Richarlison’s unnecessary sending off against Liverpool last week felt like it was going to be costly and, in combination with the loss to injury of Seamus Coleman and fitness concerns over James Rodriguez, that proved to be the case as the Toffees put in their worst performance since the final day of last season. In retrospect, that shouldn’t be surprising because Ancelotti was forced to turn to some of 2019-20’s under-performers and the lack of depth in quality of his squad was disconcertingly exposed on a chastening afternoon at St Mary’s.
It would be remiss not to point out at the outset that Southampton were excellent and, in many ways, were everything Everton have been up until now but patently weren’t today. Quicker, more energetic, more imaginative and more incisive, they were full value for the victory. A year ago today, seven of Saints’ 11 starters today they were crushed 9-0 on this ground by Leicester and it was only a few weeks ago that they lost 5-2 to Tottenham, so credit must go to Ralph Hasenhuttl for continuing to work with his players to engineer improvement.
However, Spurs’s victory was notable in that they ruthlessly exploited Hasenhuttl’s high line with the pace in transition of Son Hueng-Min, scoring three more goals than Everton managed shots on target today; with no Richarlison and with Southampton playing a far more intelligent game this time around, there simply weren’t the opportunities for the Toffees to do the same.
Instead, it was an examination of how weak this Everton team can be when the “second string” players like Alex Iwobi, Gylfi Sigurdsson and Bernard simply aren’t able to step up and provide what their hosts’ midfield, all of them supposedly inferior players, offered, particularly in the first half.
Like Marco Silva before him, Ancelotti’s challenge with all three players is that they are best playing centrally behind the striker(s) and, as such, they are luxuries, particularly in a team that doesn’t really accommodate a “No 10”… and if it did, James Rodriguez would be the one to fill it.
True to his erratic form since joining from Arsenal, Iwobi endured a torrid 45 minutes and was rightly hooked at half-time by which time Everton were trailing 2-0 and had barely laid a glove on Southampton. The problem was that, also shoved out on the left flank, Bernard was only marginally better and it wasn’t until Anthony Gordon came on just short of the hour mark that some of that pace, direct running and unpredictability that Richarlison provides was injected into the side.

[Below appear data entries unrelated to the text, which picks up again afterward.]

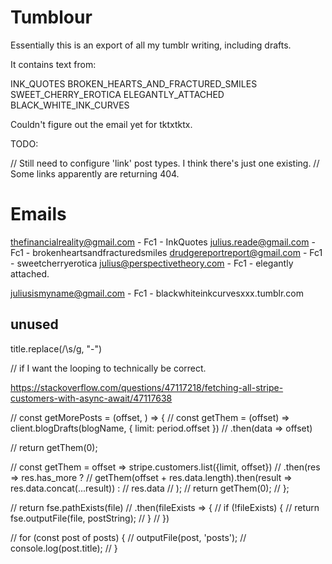 # Tumblour

Essentially this is an export of all my tumblr writing, including drafts.

It contains text from:

INK_QUOTES
BROKEN_HEARTS_AND_FRACTURED_SMILES
SWEET_CHERRY_EROTICA
ELEGANTLY_ATTACHED
BLACK_WHITE_INK_CURVES

Couldn't figure out the email yet for tktxtktx.

TODO:

// Still need to configure 'link' post types. I think there's just one existing. 
// Some links apparently are returning 404.

# Emails

thefinancialreality@gmail.com - Fc1 - InkQuotes
julius.reade@gmail.com - Fc1 - brokenheartsandfracturedsmiles
drudgereportreport@gmail.com - Fc1 - sweetcherryerotica
julius@perspectivetheory.com - Fc1 - elegantly attached.

juliusismyname@gmail.com - Fc1 - blackwhiteinkcurvesxxx.tumblr.com

## unused

title.replace(/\s/g, "-")


// if I want the looping to technically be correct.

https://stackoverflow.com/questions/47117218/fetching-all-stripe-customers-with-async-await/47117638

// const getMorePosts = (offset, ) => {
//   const getThem = (offset) => client.blogDrafts(blogName, { limit: period.offset })
//     .then(data => offset)

//   return getThem(0);

//   const getThem = offset => stripe.customers.list({limit, offset})
//   .then(res => res.has_more ?
//       getThem(offset + res.data.length).then(result => res.data.concat(...result)) :
//       res.data
//   );
//   return getThem(0);
// };



// return fse.pathExists(file)
// .then(fileExists => {
//   if (!fileExists) {
//     return fse.outputFile(file, postString);
//   }
// })


// for (const post of posts) {
//   outputFile(post, 'posts');
//   console.log(post.title);
// }
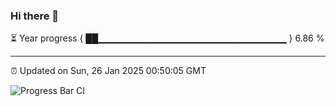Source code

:### Hi there 👋

⏳ Year progress { ██▁▁▁▁▁▁▁▁▁▁▁▁▁▁▁▁▁▁▁▁▁▁▁▁▁▁▁▁ } 6.86 %

---

⏰ Updated on Sun, 26 Jan 2025 00:50:05 GMT

![Progress Bar CI](https://github.com/Shyam-Makwana/GitHub-Actions-Demo/workflows/Progress%20Bar%20CI/badge.svg)
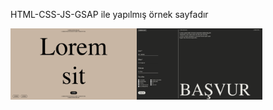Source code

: HTML-CSS-JS-GSAP ile yapılmış örnek sayfadır

<div style="display: flex; flex-direction: row;">
    <img src="/ss1.png" width="40%" />
    <img src="/ss2.png" width="40%" />
</div>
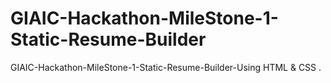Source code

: # GIAIC-Hackathon-MileStone-1-Static-Resume-Builder
GIAIC-Hackathon-MileStone-1-Static-Resume-Builder-Using HTML &amp; CSS .
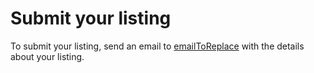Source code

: # Submit your listing
To submit your listing, send an email to [emailToReplace](mailto:contact@monitoringdirectory.com) with the details about your listing.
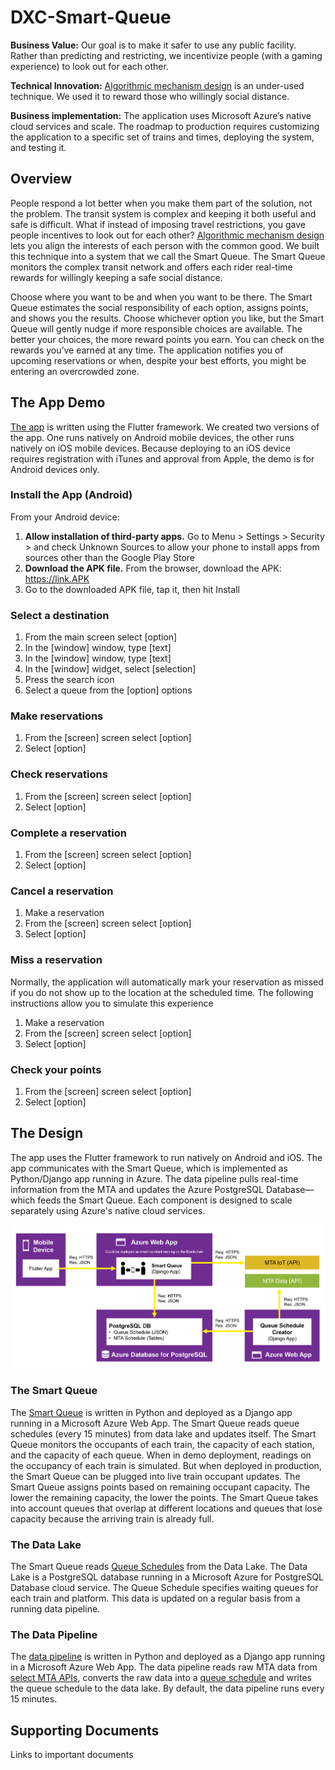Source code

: # DXC-Smart-Queue
**Business Value:** Our goal is to make it safer to use any public facility. Rather than predicting and restricting, we incentivize people (with a gaming experience) to look out for each other.
 
**Technical Innovation:** [Algorithmic mechanism design](https://en.wikipedia.org/wiki/Algorithmic_mechanism_design) is an under-used technique. We used it to reward those who willingly social distance.

**Business implementation:** The application uses Microsoft Azure’s native cloud services and scale. The roadmap to production requires customizing the application to a specific set of trains and times, deploying the system, and testing it.

## Overview
People respond a lot better when you make them part of the solution, not the problem. The transit system is complex and keeping it both useful and safe is difficult. What if instead of imposing travel restrictions, you gave people incentives to look out for each other? [Algorithmic mechanism design](https://en.wikipedia.org/wiki/Algorithmic_mechanism_design) lets you align the interests of each person with the common good. We built this technique into a system that we call the Smart Queue. The Smart Queue monitors the complex transit network and offers each rider real-time rewards for willingly keeping a safe social distance.

Choose where you want to be and when you want to be there. The Smart Queue estimates the social responsibility of each option, assigns points, and shows you the results. Choose whichever option you like, but the Smart Queue will gently nudge if more responsible choices are available. The better your choices, the more reward points you earn. You can check on the rewards you’ve earned at any time. The application notifies you of upcoming reservations or when, despite your best efforts, you might be entering an overcrowded zone.


## The App Demo
[The app](https://github.com/dxc-technology/DXC-Smart-Queue/tree/master/Code/App/app_code) is written using the Flutter framework. We created two versions of the app. One runs natively on Android mobile devices, the other runs natively on iOS mobile devices. Because deploying to an iOS device requires registration with iTunes and approval from Apple, the demo is for Android devices only.

### Install the App (Android)
From your Android device:
1. **Allow installation of third-party apps.** Go to Menu > Settings > Security > and check Unknown Sources to allow your phone to install apps from sources other than the Google Play Store
1. **Download the APK file.** From the browser, download the APK: https://link.APK
1. Go to the downloaded APK file, tap it, then hit Install

### Select a destination
1. From the main screen select [option]
1. In the [window] window, type [text]
1. In the [window] window, type [text]
1. In the [window] widget, select [selection]
1. Press the search icon
1. Select a queue from the [option] options

### Make reservations
1. From the [screen] screen select [option]
1. Select [option]

### Check reservations
1. From the [screen] screen select [option]
1. Select [option]

### Complete a reservation
1. From the [screen] screen select [option]
1. Select [option]

### Cancel a reservation
1. Make a reservation
1. From the [screen] screen select [option]
1. Select [option]

### Miss a reservation
Normally, the application will automatically mark your reservation as missed if you do not show up to the location at the scheduled time. The following instructions allow you to simulate this experience
1. Make a reservation
1. From the [screen] screen select [option]
1. Select [option]

### Check your points
1. From the [screen] screen select [option]
1. Select [option]

## The Design
The app uses the Flutter framework to run natively on Android and iOS. The app communicates with the Smart Queue, which is implemented as Python/Django app running in Azure. The data pipeline pulls real-time information from the MTA and updates the Azure PostgreSQL Database—which feeds the Smart Queue. Each component is designed to scale separately using Azure's native cloud services.

![](Documentation/Technical/architecture-diagram.png)

### The Smart Queue
The [Smart Queue](https://github.com/dxc-technology/DXC-Smart-Queue/blob/master/Code/SmartQueue/smartqueue.py) is written in Python and deployed as a Django app running in a Microsoft Azure Web App. The Smart Queue reads queue schedules (every 15 minutes) from data lake and updates itself.
The Smart Queue monitors the occupants of each train, the capacity of each station, and the capacity of each queue. When in demo deployment, readings on the occupancy of each train is simulated. But when deployed in production, the Smart Queue can be plugged into live train occupant updates. The Smart Queue assigns points based on remaining occupant capacity. The lower the remaining capacity, the lower the points. The Smart Queue takes into account queues that overlap at different locations and queues that lose capacity because the arriving train is already full.


### The Data Lake
The Smart Queue reads [Queue Schedules]( https://github.com/dxc-technology/DXC-Smart-Queue/blob/master/Data/Schema_Resource_Locations_Queues.json) from the Data Lake. The Data Lake is a PostgreSQL database running in a Microsoft Azure for PostgreSQL Database cloud service. The Queue Schedule specifies waiting queues for each train and platform. This data is updated on a regular basis from a running data pipeline.

### The Data Pipeline
The [data pipeline](https://github.com/dxc-technology/DXC-Smart-Queue/tree/master/Code/Pipeline) is written in Python and deployed as a Django app running in a Microsoft Azure Web App. The data pipeline reads raw MTA data from [select MTA APIs]( https://github.com/dxc-technology/DXC-Smart-Queue/blob/master/Documentation/Technical/apiList_backend.txt), converts the raw data into a [queue schedule]( https://github.com/dxc-technology/DXC-Smart-Queue/blob/master/Data/Schema_Resource_Locations_Queues.json) and writes the queue schedule to the data lake. By default, the data pipeline runs every 15 minutes.

## Supporting Documents
Links to important documents
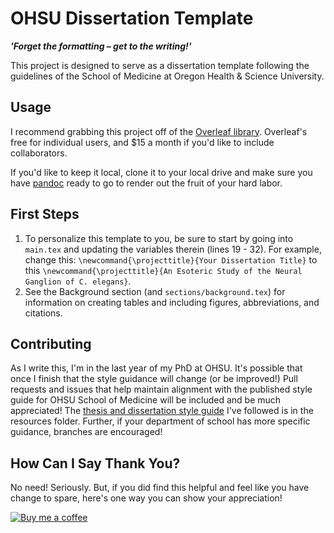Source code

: # OHSU Dissertation Template

***'Forget the formatting – get to the writing!'***

This project is designed to serve as a dissertation template following the guidelines of the School of Medicine at Oregon Health & Science University.

## Usage

I recommend grabbing this project off of the [Overleaf library](https://www.overleaf.com/latex/templates/ohsu-dissertation-template/xhgmkwmftkrs). Overleaf's free for individual users, and $15 a month if you'd like to include collaborators. 

If you'd like to keep it local, clone it to your local drive and make sure you have [pandoc](https://pandoc.org/) ready to go to render out the fruit of your hard labor.

## First Steps

1. To personalize this template to you, be sure to start by going into `main.tex` and updating the variables therein (lines 19 - 32). For example, change this:
`\newcommand{\projecttitle}{Your Dissertation Title}` to this `\newcommand{\projecttitle}{An Esoteric Study of the Neural Ganglion of C. elegans}`.
2. See the Background section (and `sections/background.tex`) for information on creating tables and including figures, abbreviations, and citations.

## Contributing

As I write this, I'm in the last year of my PhD at OHSU. It's possible that once I finish that the style guidance will change (or be improved!) Pull requests and issues that help maintain alignment with the published style guide for OHSU School of Medicine will be included and be much appreciated! The [thesis and dissertation style guide](https://github.com/greenstick/ohsu-dissertation-template/blob/main/resources/preparation-of-dissertation-and-thesis.pdf) I've followed is in the resources folder. Further, if your department of school has more specific guidance, branches are encouraged!

## How Can I Say Thank You?

No need! Seriously. But, if you did find this helpful and feel like you have change to spare, here's one way you can show your appreciation!

[![Buy me a coffee][buymeacoffee-icon]][buymeacoffee-link]

[buymeacoffee-link]: https://www.buymeacoffee.com/O1TrCFSXa
[buymeacoffee-icon]: https://www.buymeacoffee.com/assets/img/custom_images/purple_img.png
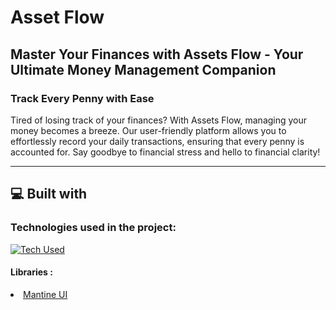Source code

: # Asset Flow 

## Master Your Finances with Assets Flow - Your Ultimate Money Management Companion


### Track Every Penny with Ease

Tired of losing track of your finances? With Assets Flow, managing your money becomes a breeze. Our user-friendly platform allows you to effortlessly record your daily transactions, ensuring that every penny is accounted for. Say goodbye to financial stress and hello to financial clarity!

<hr>

## 💻 Built with
### Technologies used in the project:

[![Tech Used](https://skillicons.dev/icons?i=js,html,css,github,git,netlify,react,vscode)]([https://github.com/aazad20]) 

#### Libraries :

<li><a href="https://ui.mantine.dev/">Mantine UI</a></li>
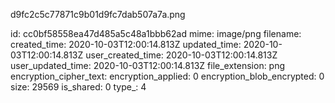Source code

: d9fc2c5c77871c9b01d9fc7dab507a7a.png

id: cc0bf58558ea47d485a5c48a1bbb62ad
mime: image/png
filename: 
created_time: 2020-10-03T12:00:14.813Z
updated_time: 2020-10-03T12:00:14.813Z
user_created_time: 2020-10-03T12:00:14.813Z
user_updated_time: 2020-10-03T12:00:14.813Z
file_extension: png
encryption_cipher_text: 
encryption_applied: 0
encryption_blob_encrypted: 0
size: 29569
is_shared: 0
type_: 4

Unfortunately, any hope that Everton could retrieve something from the game vanished when Lucas Digne became the second recipient of a straight red card in the space of a week. The debate will run over whether it was accidental or a “dangerous” challenge worthy of a straight red card and a three-game ban — don’t hold your breath on the club’s appeal against the decision being successful given the narrative that has been playing out since the incident with Jordan Pickford and Virgil van Dijk — but the Frenchman was always risking contact and “taking a yellow for the team” by running so closely behind Kyle Water-Peters in the way he did.
With James then being forced to amble his way through the closing stages with a hamstring strain because Everton had no more substitutes available, it really was just a case of keeping the score down and getting back to Merseyside to regroup ahead of the trip to Newcastle next weekend.
In what frame of mind Everton will travel to the northeast will be down to Ancelotti’s motivational and inspirational powers because this defeat and the manner of it does raise questions over whether this team is as far along as we thought. When the increased competition was spurring those players who had lost their first-choice roles to operate at 100%, it felt as though the depth was there but the performances of Iwobi, Sigurdsson and even André Gomes last week will give the manager plenty to think about in the days ahead.
Southampton making a strong start to the game wasn’t unexpected. Coming off a stirring 3-3 draw at Chelsea, their tails would have been up but it quickly became apparent that Hasenhuttl’s men were moving the ball more effectively through the lines than Everton who were having trouble playing past the Saints’ press.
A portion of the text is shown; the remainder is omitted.